ヘアー&メイク/Ai Tomaru(KOOGEN)

 

最新のDJ機材の機能をフルに活用した、テクニカルなプレイで知られるDJ。2013年にburn主催の大会〈burn WORLD DJ CONTEST 2013 JAPAN〉にて優勝。スペインのイビザで行われた世界規模のDJコンテスト〈burn Studios Residency〉に日本代表として参加する。帰国後は〈SUMMER SONIC〉や〈electrox〉といったフェスに出演。2014年にはイギリスのクラブに招かれるなど、活動の場を世界に広げている。

 

SHINTARO

スタイリング/Sachi Miyauch(Self)ヘアー&メイク/ MOURI(Cutters)

 

スクラッチを盛り込みながら多彩なジャンルをミックスするスタイルで人気のDJ。

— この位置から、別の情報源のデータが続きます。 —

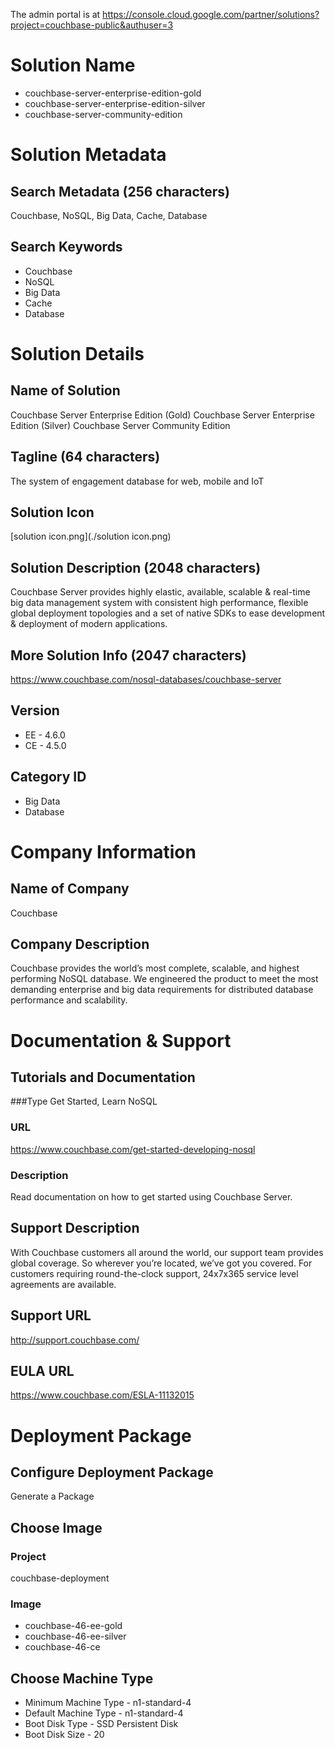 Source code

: The admin portal is at https://console.cloud.google.com/partner/solutions?project=couchbase-public&authuser=3

# Solution Name
* couchbase-server-enterprise-edition-gold
* couchbase-server-enterprise-edition-silver
* couchbase-server-community-edition

# Solution Metadata

## Search Metadata (256 characters)
Couchbase, NoSQL, Big Data, Cache, Database

## Search Keywords
* Couchbase
* NoSQL
* Big Data
* Cache
* Database

# Solution Details

## Name of Solution
Couchbase Server Enterprise Edition (Gold)
Couchbase Server Enterprise Edition (Silver)
Couchbase Server Community Edition

## Tagline (64 characters)
The system of engagement database for web, mobile and IoT

## Solution Icon
[solution icon.png](./solution icon.png)

## Solution Description (2048 characters)
Couchbase Server provides highly elastic, available, scalable & real-time big data management system with consistent high performance, flexible global deployment topologies and a set of native SDKs to ease development & deployment of modern applications.

## More Solution Info (2047 characters)
https://www.couchbase.com/nosql-databases/couchbase-server

## Version
* EE - 4.6.0
* CE - 4.5.0

## Category ID
* Big Data
* Database

# Company Information

## Name of Company
Couchbase

## Company Description
Couchbase provides the world’s most complete, scalable, and highest performing NoSQL database. We engineered the product to meet the most demanding enterprise and big data requirements for distributed database performance and scalability.

# Documentation & Support

## Tutorials and Documentation

###Type
Get Started, Learn NoSQL

### URL
https://www.couchbase.com/get-started-developing-nosql

### Description
Read documentation on how to get started using Couchbase Server.

## Support Description
With Couchbase customers all around the world, our support team provides global coverage. So wherever you’re located, we’ve got you covered. For customers requiring round-the-clock support, 24x7x365 service level agreements are available.

## Support URL
http://support.couchbase.com/

## EULA URL
https://www.couchbase.com/ESLA-11132015

# Deployment Package

## Configure Deployment Package
Generate a Package

## Choose Image

### Project
couchbase-deployment

### Image
* couchbase-46-ee-gold
* couchbase-46-ee-silver
* couchbase-46-ce

## Choose Machine Type
* Minimum Machine Type - n1-standard-4
* Default Machine Type - n1-standard-4
* Boot Disk Type - SSD Persistent Disk
* Boot Disk Size - 20
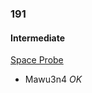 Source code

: ### 191


#### Intermediate

[Space Probe](http://www.reddit.com/r/dailyprogrammer/comments/2o5tb7/2014123_challenge_191_intermediate_space_probe/)

* Mawu3n4 _OK_
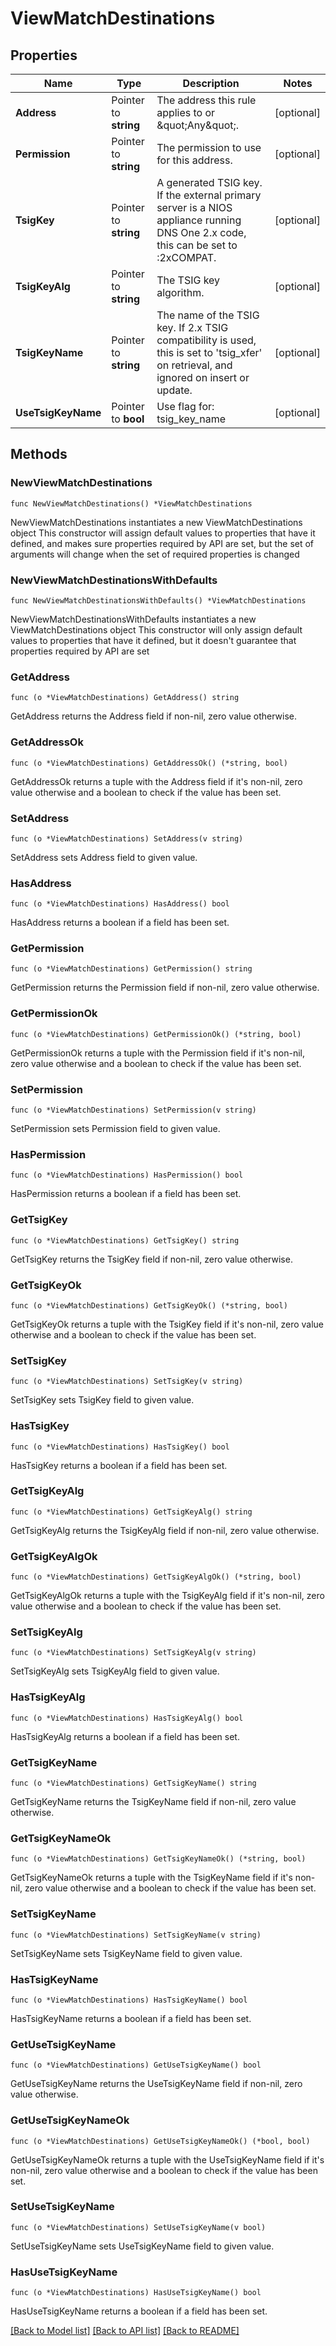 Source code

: # ViewMatchDestinations

## Properties

Name | Type | Description | Notes
------------ | ------------- | ------------- | -------------
**Address** | Pointer to **string** | The address this rule applies to or \&quot;Any\&quot;. | [optional] 
**Permission** | Pointer to **string** | The permission to use for this address. | [optional] 
**TsigKey** | Pointer to **string** | A generated TSIG key. If the external primary server is a NIOS appliance running DNS One 2.x code, this can be set to :2xCOMPAT. | [optional] 
**TsigKeyAlg** | Pointer to **string** | The TSIG key algorithm. | [optional] 
**TsigKeyName** | Pointer to **string** | The name of the TSIG key. If 2.x TSIG compatibility is used, this is set to &#39;tsig_xfer&#39; on retrieval, and ignored on insert or update. | [optional] 
**UseTsigKeyName** | Pointer to **bool** | Use flag for: tsig_key_name | [optional] 

## Methods

### NewViewMatchDestinations

`func NewViewMatchDestinations() *ViewMatchDestinations`

NewViewMatchDestinations instantiates a new ViewMatchDestinations object
This constructor will assign default values to properties that have it defined,
and makes sure properties required by API are set, but the set of arguments
will change when the set of required properties is changed

### NewViewMatchDestinationsWithDefaults

`func NewViewMatchDestinationsWithDefaults() *ViewMatchDestinations`

NewViewMatchDestinationsWithDefaults instantiates a new ViewMatchDestinations object
This constructor will only assign default values to properties that have it defined,
but it doesn't guarantee that properties required by API are set

### GetAddress

`func (o *ViewMatchDestinations) GetAddress() string`

GetAddress returns the Address field if non-nil, zero value otherwise.

### GetAddressOk

`func (o *ViewMatchDestinations) GetAddressOk() (*string, bool)`

GetAddressOk returns a tuple with the Address field if it's non-nil, zero value otherwise
and a boolean to check if the value has been set.

### SetAddress

`func (o *ViewMatchDestinations) SetAddress(v string)`

SetAddress sets Address field to given value.

### HasAddress

`func (o *ViewMatchDestinations) HasAddress() bool`

HasAddress returns a boolean if a field has been set.

### GetPermission

`func (o *ViewMatchDestinations) GetPermission() string`

GetPermission returns the Permission field if non-nil, zero value otherwise.

### GetPermissionOk

`func (o *ViewMatchDestinations) GetPermissionOk() (*string, bool)`

GetPermissionOk returns a tuple with the Permission field if it's non-nil, zero value otherwise
and a boolean to check if the value has been set.

### SetPermission

`func (o *ViewMatchDestinations) SetPermission(v string)`

SetPermission sets Permission field to given value.

### HasPermission

`func (o *ViewMatchDestinations) HasPermission() bool`

HasPermission returns a boolean if a field has been set.

### GetTsigKey

`func (o *ViewMatchDestinations) GetTsigKey() string`

GetTsigKey returns the TsigKey field if non-nil, zero value otherwise.

### GetTsigKeyOk

`func (o *ViewMatchDestinations) GetTsigKeyOk() (*string, bool)`

GetTsigKeyOk returns a tuple with the TsigKey field if it's non-nil, zero value otherwise
and a boolean to check if the value has been set.

### SetTsigKey

`func (o *ViewMatchDestinations) SetTsigKey(v string)`

SetTsigKey sets TsigKey field to given value.

### HasTsigKey

`func (o *ViewMatchDestinations) HasTsigKey() bool`

HasTsigKey returns a boolean if a field has been set.

### GetTsigKeyAlg

`func (o *ViewMatchDestinations) GetTsigKeyAlg() string`

GetTsigKeyAlg returns the TsigKeyAlg field if non-nil, zero value otherwise.

### GetTsigKeyAlgOk

`func (o *ViewMatchDestinations) GetTsigKeyAlgOk() (*string, bool)`

GetTsigKeyAlgOk returns a tuple with the TsigKeyAlg field if it's non-nil, zero value otherwise
and a boolean to check if the value has been set.

### SetTsigKeyAlg

`func (o *ViewMatchDestinations) SetTsigKeyAlg(v string)`

SetTsigKeyAlg sets TsigKeyAlg field to given value.

### HasTsigKeyAlg

`func (o *ViewMatchDestinations) HasTsigKeyAlg() bool`

HasTsigKeyAlg returns a boolean if a field has been set.

### GetTsigKeyName

`func (o *ViewMatchDestinations) GetTsigKeyName() string`

GetTsigKeyName returns the TsigKeyName field if non-nil, zero value otherwise.

### GetTsigKeyNameOk

`func (o *ViewMatchDestinations) GetTsigKeyNameOk() (*string, bool)`

GetTsigKeyNameOk returns a tuple with the TsigKeyName field if it's non-nil, zero value otherwise
and a boolean to check if the value has been set.

### SetTsigKeyName

`func (o *ViewMatchDestinations) SetTsigKeyName(v string)`

SetTsigKeyName sets TsigKeyName field to given value.

### HasTsigKeyName

`func (o *ViewMatchDestinations) HasTsigKeyName() bool`

HasTsigKeyName returns a boolean if a field has been set.

### GetUseTsigKeyName

`func (o *ViewMatchDestinations) GetUseTsigKeyName() bool`

GetUseTsigKeyName returns the UseTsigKeyName field if non-nil, zero value otherwise.

### GetUseTsigKeyNameOk

`func (o *ViewMatchDestinations) GetUseTsigKeyNameOk() (*bool, bool)`

GetUseTsigKeyNameOk returns a tuple with the UseTsigKeyName field if it's non-nil, zero value otherwise
and a boolean to check if the value has been set.

### SetUseTsigKeyName

`func (o *ViewMatchDestinations) SetUseTsigKeyName(v bool)`

SetUseTsigKeyName sets UseTsigKeyName field to given value.

### HasUseTsigKeyName

`func (o *ViewMatchDestinations) HasUseTsigKeyName() bool`

HasUseTsigKeyName returns a boolean if a field has been set.


[[Back to Model list]](../README.md#documentation-for-models) [[Back to API list]](../README.md#documentation-for-api-endpoints) [[Back to README]](../README.md)


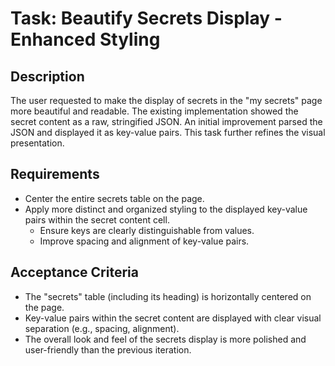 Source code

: # Task: Beautify Secrets Display - Enhanced Styling

## Description

The user requested to make the display of secrets in the "my secrets" page more beautiful and readable. The existing implementation showed the secret content as a raw, stringified JSON.
An initial improvement parsed the JSON and displayed it as key-value pairs. This task further refines the visual presentation.

## Requirements

- Center the entire secrets table on the page.
- Apply more distinct and organized styling to the displayed key-value pairs within the secret content cell.
  - Ensure keys are clearly distinguishable from values.
  - Improve spacing and alignment of key-value pairs.

## Acceptance Criteria

- The "secrets" table (including its heading) is horizontally centered on the page.
- Key-value pairs within the secret content are displayed with clear visual separation (e.g., spacing, alignment).
- The overall look and feel of the secrets display is more polished and user-friendly than the previous iteration.
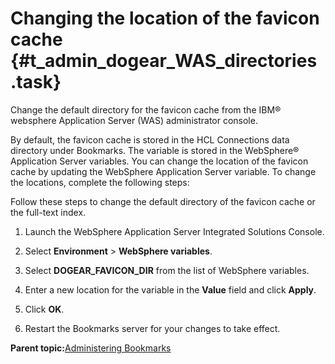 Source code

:# Changing the location of the favicon cache {#t_admin_dogear_WAS_directories .task}

Change the default directory for the favicon cache from the IBM® websphere Application Server \(WAS\) administrator console.

By default, the favicon cache is stored in the HCL Connections data directory under Bookmarks. The variable is stored in the WebSphere® Application Server variables. You can change the location of the favicon cache by updating the WebSphere Application Server variable. To change the locations, complete the following steps:

Follow these steps to change the default directory of the favicon cache or the full-text index.

1.  Launch the WebSphere Application Server Integrated Solutions Console.

2.  Select **Environment** \> **WebSphere variables**.

3.  Select **DOGEAR\_FAVICON\_DIR** from the list of WebSphere variables.

4.  Enter a new location for the variable in the **Value** field and click **Apply**.

5.  Click **OK**.

6.  Restart the Bookmarks server for your changes to take effect.


**Parent topic:**[Administering Bookmarks](../admin/c_admin_dogerar_intro.md)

2005年よりDJ活動をスタートし、2008年に開催されたVestax主催の〈No Tricks DJ Battle〉を皮切りに数々のDJバトルで優勝。レッドブルが主催する世界的なDJ大会〈Red bull Thre3Style〉に3年連続で出場し、2013年には日本人として初の世界チャンピオンに輝く。近年はSKUNKBOYSというユニットで制作活動も行っている。